I had walked the Stations of the Cross hundreds of times over the years, but the day Sara died, I really noticed them for the first time. I thought about them for the first time. I heard them for the first time. They spoke to me about fear: my fear, Sara’s fear. Because in the artist’s relief of the first station, in which Jesus is being condemned to death by Pilate, I saw Christ’s fear–the dread, the hopelessness, powerlessness–it was the same fear we all share at the prospect of dying, of ending.

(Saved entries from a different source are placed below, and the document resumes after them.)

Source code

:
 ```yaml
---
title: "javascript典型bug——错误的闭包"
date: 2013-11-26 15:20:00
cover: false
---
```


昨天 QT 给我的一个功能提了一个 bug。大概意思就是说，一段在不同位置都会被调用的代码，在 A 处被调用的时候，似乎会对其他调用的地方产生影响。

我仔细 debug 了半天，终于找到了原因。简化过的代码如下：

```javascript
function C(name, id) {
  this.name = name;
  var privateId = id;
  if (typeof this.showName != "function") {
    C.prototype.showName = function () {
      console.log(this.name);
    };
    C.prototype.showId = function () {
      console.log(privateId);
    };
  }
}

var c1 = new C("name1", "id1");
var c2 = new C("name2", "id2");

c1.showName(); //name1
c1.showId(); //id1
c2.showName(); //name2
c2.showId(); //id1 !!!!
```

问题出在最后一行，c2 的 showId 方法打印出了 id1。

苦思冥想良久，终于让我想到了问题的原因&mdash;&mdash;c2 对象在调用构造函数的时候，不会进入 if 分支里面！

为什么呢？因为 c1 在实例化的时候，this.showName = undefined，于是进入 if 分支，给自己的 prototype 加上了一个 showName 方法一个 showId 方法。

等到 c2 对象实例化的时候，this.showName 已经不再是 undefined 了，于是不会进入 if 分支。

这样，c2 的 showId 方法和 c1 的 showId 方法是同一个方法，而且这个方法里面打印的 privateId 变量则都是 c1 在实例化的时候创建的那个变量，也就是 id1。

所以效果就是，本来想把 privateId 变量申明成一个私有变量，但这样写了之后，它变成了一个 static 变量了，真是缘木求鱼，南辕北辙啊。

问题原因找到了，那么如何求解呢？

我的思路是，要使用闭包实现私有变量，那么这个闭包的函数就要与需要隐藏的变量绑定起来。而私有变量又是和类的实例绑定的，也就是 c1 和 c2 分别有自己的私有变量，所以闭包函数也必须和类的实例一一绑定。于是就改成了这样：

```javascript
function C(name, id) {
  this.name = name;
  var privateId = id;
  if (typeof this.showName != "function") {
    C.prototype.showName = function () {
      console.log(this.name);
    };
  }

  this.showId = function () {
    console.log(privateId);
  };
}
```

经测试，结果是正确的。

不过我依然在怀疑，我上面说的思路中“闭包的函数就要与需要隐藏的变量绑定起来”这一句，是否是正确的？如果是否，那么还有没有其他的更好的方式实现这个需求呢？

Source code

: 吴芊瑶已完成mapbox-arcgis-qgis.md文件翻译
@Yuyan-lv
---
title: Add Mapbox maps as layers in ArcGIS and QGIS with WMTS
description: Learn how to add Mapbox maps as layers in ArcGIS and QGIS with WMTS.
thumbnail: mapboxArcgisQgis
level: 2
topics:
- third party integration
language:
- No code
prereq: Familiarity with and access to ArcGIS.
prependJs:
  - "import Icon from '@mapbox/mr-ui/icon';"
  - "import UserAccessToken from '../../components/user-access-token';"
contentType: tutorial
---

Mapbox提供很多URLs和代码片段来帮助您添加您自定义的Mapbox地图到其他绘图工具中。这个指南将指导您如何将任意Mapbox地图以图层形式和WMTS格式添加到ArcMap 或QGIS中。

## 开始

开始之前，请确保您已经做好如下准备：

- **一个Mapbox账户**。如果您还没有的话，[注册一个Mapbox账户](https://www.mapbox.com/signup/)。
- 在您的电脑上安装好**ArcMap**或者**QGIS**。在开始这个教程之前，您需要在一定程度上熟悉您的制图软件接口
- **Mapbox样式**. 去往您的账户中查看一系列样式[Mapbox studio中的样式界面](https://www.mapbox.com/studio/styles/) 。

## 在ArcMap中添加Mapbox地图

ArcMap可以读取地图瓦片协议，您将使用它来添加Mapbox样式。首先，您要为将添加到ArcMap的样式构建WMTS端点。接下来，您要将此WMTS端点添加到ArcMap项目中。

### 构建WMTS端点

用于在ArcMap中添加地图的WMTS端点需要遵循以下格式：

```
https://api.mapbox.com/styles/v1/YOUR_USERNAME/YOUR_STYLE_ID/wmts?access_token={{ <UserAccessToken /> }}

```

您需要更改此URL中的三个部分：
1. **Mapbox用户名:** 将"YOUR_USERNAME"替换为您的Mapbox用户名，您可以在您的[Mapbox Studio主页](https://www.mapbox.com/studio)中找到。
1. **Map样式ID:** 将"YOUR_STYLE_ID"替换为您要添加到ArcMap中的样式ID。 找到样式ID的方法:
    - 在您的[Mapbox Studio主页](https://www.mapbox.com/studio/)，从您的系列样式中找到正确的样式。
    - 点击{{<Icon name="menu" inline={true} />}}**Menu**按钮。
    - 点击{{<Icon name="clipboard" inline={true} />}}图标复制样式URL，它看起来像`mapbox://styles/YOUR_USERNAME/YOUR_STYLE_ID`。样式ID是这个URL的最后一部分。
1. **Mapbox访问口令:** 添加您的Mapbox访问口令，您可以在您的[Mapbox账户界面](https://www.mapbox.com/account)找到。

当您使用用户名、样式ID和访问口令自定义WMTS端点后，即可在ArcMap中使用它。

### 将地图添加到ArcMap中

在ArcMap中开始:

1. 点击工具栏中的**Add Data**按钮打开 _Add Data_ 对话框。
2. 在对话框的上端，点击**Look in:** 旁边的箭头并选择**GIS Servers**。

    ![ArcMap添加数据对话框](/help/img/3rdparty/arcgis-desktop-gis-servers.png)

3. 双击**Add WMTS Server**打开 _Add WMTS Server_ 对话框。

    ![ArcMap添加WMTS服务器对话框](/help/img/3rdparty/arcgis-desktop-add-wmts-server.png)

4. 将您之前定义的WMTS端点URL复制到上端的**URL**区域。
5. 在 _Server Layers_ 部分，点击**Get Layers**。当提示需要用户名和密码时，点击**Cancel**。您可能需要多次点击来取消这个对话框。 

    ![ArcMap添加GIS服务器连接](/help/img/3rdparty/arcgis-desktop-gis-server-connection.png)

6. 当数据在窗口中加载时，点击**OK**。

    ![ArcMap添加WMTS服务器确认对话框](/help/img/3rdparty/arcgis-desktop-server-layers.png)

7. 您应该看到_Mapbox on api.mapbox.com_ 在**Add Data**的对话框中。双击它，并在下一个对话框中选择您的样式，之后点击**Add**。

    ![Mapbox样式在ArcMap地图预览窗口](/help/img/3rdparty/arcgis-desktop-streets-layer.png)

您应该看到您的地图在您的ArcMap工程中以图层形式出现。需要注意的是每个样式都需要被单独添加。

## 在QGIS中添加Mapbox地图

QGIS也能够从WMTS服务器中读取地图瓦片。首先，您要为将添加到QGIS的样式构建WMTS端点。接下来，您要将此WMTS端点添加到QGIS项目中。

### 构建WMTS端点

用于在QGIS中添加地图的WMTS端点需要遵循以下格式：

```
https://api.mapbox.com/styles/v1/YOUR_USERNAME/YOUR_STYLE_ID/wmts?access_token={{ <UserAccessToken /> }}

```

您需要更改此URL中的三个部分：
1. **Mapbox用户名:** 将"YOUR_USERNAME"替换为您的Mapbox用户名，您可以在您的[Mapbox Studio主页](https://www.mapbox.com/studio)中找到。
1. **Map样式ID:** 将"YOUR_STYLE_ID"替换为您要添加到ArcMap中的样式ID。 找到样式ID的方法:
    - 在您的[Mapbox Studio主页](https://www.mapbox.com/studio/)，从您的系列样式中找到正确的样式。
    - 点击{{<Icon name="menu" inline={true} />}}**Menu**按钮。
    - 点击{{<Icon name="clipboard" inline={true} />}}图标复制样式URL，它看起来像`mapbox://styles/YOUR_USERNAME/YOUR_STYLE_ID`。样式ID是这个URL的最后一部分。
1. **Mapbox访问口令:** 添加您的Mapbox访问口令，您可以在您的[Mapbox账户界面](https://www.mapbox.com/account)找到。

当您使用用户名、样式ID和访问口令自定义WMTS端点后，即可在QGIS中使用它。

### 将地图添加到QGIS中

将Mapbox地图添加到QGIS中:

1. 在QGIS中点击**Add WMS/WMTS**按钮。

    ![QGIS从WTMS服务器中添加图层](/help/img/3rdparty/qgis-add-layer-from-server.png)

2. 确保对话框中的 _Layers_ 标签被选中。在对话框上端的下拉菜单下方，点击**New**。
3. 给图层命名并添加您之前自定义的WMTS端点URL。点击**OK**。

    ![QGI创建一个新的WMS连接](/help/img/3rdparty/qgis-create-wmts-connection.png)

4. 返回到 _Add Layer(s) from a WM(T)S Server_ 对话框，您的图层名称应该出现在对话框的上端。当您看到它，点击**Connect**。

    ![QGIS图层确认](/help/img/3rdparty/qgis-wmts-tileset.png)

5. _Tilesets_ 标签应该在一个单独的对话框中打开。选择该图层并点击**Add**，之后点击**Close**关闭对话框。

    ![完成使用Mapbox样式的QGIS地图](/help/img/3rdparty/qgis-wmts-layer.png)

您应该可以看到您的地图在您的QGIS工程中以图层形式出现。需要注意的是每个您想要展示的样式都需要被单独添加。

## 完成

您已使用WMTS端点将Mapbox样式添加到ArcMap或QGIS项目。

I understood that the Stations of the Cross were much more than Christ’s agonizing walk to Calvary, but depicted the human condition and the challenges each of us face. It is a journey that begins with fear and ends in liberation. But how does one move through dread and terror to understanding?
One station at a time. One step at a time.
February 10, 2007
Three years ago, in the very early hours of the morning, I lie dreaming. At the same time, across town in Good Samaratin Hospital, my friend and writing teacher was dying.
In my dream, I clung to the lip of an abyss– a gaping canyon, resisting a force trying to pull me away, trying to uproot me, obliterate me. Terrified, I held fast to the edge as featureless beings spun around me, waiting like vultures. I looked down into a river hundreds of feet beneath me and considered letting go to fall into the river. But I was afraid to fall, and afraid to fly, because flying– giving in to the force pulling at me, meant the destruction of my being, my identity, me.
I understood that succumbing to this force would result in my coming apart and merging with everything around me. I couldn’t fathom such obliteration, such utter extinction. So I clung, and resisted and dug in for all I was worth, like an oil molecule clinging to the side of a centrifuge, resisting emulsification.
When I learned of my friend’s death, the dream made sense. She was an atheist. This is what they’re afraid of at the moment of death. I realized later, that even with my Christian upbringing, Buddhist practice, and pagan and new age leanings, that this was in fact, my own fear.
Falling isn’t an option; flying isn’t an option. The fear must be confronted if I’m to die a good death, and live a good life.